Collected data entries:
■ ■ ■ ■ ■
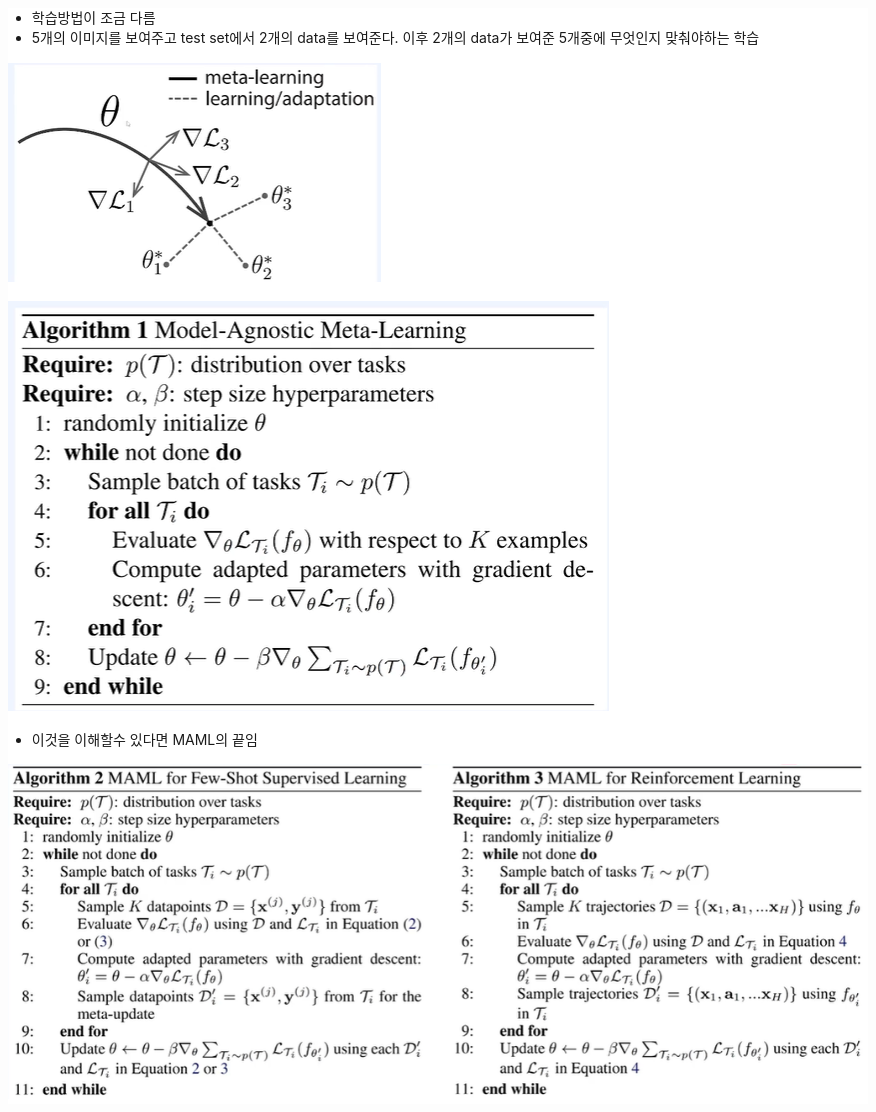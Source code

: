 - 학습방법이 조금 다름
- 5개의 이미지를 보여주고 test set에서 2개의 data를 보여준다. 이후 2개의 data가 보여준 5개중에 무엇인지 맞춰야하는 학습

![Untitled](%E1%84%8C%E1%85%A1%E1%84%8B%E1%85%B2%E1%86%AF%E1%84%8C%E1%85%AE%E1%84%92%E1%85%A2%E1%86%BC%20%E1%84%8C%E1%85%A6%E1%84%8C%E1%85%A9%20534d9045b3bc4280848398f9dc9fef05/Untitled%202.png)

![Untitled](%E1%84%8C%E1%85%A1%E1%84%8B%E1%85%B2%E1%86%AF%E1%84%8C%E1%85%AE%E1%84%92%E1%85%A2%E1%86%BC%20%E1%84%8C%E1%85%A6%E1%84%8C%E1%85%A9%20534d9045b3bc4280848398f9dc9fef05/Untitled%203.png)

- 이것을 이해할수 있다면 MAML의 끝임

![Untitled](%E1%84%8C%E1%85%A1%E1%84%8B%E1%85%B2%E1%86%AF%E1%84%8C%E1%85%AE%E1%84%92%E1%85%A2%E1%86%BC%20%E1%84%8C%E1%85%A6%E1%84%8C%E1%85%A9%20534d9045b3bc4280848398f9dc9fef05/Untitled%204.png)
■ ■ ■ ■ ■
Exactly reproduce the lines of the data above that run from the line containing "- 5개의 이미지를 보여주고" through the final one.

Solution for this task:
- 5개의 이미지를 보여주고 test set에서 2개의 data를 보여준다. 이후 2개의 data가 보여준 5개중에 무엇인지 맞춰야하는 학습

![Untitled](%E1%84%8C%E1%85%A1%E1%84%8B%E1%85%B2%E1%86%AF%E1%84%8C%E1%85%AE%E1%84%92%E1%85%A2%E1%86%BC%20%E1%84%8C%E1%85%A6%E1%84%8C%E1%85%A9%20534d9045b3bc4280848398f9dc9fef05/Untitled%202.png)

![Untitled](%E1%84%8C%E1%85%A1%E1%84%8B%E1%85%B2%E1%86%AF%E1%84%8C%E1%85%AE%E1%84%92%E1%85%A2%E1%86%BC%20%E1%84%8C%E1%85%A6%E1%84%8C%E1%85%A9%20534d9045b3bc4280848398f9dc9fef05/Untitled%203.png)

- 이것을 이해할수 있다면 MAML의 끝임

![Untitled](%E1%84%8C%E1%85%A1%E1%84%8B%E1%85%B2%E1%86%AF%E1%84%8C%E1%85%AE%E1%84%92%E1%85%A2%E1%86%BC%20%E1%84%8C%E1%85%A6%E1%84%8C%E1%85%A9%20534d9045b3bc4280848398f9dc9fef05/Untitled%204.png)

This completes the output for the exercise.